** Opening Supplied material block **
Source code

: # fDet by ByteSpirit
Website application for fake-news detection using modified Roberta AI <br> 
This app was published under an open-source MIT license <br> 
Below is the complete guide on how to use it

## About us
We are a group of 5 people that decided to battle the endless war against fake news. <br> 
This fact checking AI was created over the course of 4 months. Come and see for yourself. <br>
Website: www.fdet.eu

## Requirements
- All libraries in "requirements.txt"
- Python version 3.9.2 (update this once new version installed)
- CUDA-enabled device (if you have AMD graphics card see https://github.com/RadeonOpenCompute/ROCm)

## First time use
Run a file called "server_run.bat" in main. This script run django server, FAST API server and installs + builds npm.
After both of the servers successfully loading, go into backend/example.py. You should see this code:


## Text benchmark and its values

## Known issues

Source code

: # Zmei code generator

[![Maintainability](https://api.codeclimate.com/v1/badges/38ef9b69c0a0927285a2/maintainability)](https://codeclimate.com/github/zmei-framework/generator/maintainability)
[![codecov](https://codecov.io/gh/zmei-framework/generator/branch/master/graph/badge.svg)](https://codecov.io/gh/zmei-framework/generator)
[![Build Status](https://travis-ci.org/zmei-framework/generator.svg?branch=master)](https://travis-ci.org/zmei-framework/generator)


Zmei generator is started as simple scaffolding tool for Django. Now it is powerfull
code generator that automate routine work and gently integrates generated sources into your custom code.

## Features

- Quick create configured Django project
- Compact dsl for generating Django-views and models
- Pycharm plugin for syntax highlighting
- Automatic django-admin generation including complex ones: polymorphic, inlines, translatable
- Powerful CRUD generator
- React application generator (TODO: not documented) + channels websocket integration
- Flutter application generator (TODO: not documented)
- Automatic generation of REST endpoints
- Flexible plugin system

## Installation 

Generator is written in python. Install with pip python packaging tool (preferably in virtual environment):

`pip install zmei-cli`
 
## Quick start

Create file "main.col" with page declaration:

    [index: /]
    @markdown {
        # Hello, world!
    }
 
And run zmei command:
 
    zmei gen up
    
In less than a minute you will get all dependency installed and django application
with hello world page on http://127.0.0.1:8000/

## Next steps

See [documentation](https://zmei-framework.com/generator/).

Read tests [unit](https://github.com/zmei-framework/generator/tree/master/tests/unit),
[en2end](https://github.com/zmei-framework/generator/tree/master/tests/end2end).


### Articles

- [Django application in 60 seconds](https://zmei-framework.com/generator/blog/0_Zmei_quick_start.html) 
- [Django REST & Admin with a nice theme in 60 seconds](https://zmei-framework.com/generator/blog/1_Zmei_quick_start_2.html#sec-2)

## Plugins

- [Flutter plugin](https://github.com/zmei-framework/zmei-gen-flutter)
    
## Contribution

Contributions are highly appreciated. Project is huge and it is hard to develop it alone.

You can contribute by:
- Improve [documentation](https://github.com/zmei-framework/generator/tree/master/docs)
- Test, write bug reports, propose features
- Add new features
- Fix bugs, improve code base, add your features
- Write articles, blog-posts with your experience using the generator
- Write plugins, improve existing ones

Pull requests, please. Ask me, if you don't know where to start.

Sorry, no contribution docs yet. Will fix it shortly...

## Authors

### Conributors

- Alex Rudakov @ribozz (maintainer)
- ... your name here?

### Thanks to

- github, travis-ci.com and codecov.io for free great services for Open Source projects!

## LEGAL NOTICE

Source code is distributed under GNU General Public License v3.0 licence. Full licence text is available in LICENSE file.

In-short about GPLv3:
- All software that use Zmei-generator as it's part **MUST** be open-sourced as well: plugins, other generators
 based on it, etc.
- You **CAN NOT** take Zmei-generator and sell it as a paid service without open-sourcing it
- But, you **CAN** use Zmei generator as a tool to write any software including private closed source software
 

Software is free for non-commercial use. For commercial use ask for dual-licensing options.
** Closing Supplied material block **
** Opening Supplied material block **
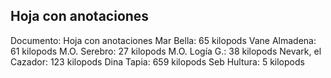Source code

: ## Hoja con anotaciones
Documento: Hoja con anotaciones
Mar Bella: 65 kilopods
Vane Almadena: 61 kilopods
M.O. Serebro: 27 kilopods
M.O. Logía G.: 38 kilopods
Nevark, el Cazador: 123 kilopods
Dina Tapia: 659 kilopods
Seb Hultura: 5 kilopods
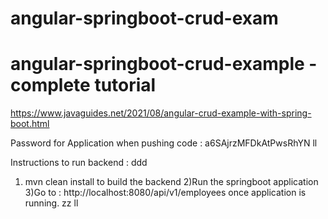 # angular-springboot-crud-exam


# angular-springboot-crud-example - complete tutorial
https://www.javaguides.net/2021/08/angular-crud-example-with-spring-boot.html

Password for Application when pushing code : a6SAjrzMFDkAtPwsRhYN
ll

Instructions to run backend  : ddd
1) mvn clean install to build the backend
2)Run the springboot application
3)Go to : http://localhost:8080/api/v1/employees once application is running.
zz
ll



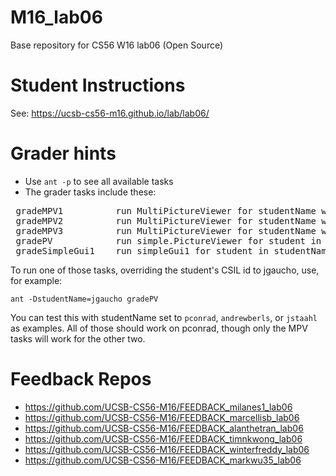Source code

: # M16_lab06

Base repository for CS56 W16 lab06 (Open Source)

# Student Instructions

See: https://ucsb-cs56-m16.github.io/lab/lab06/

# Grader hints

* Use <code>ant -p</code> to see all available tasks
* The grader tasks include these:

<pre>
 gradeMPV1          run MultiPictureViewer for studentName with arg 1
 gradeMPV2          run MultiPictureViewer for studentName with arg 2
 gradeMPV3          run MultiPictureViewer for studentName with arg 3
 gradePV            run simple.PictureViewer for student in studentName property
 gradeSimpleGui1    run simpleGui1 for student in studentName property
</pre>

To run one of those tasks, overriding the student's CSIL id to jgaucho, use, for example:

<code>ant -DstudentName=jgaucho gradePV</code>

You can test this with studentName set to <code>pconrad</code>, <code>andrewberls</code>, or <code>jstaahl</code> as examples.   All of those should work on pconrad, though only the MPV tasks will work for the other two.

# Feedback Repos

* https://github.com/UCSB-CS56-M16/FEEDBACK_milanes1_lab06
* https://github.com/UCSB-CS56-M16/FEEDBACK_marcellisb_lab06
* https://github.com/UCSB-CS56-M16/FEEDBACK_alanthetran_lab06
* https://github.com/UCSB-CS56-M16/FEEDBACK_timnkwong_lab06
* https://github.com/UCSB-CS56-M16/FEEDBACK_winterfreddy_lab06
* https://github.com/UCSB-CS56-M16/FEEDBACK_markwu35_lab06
** Closing Supplied material block **
*Exercise description*: Copy every line of the entries above in which "Website" occurs.

*Answer for the task*:
Website application for fake-news detection using modified Roberta AI <br> 
Website: www.fdet.eu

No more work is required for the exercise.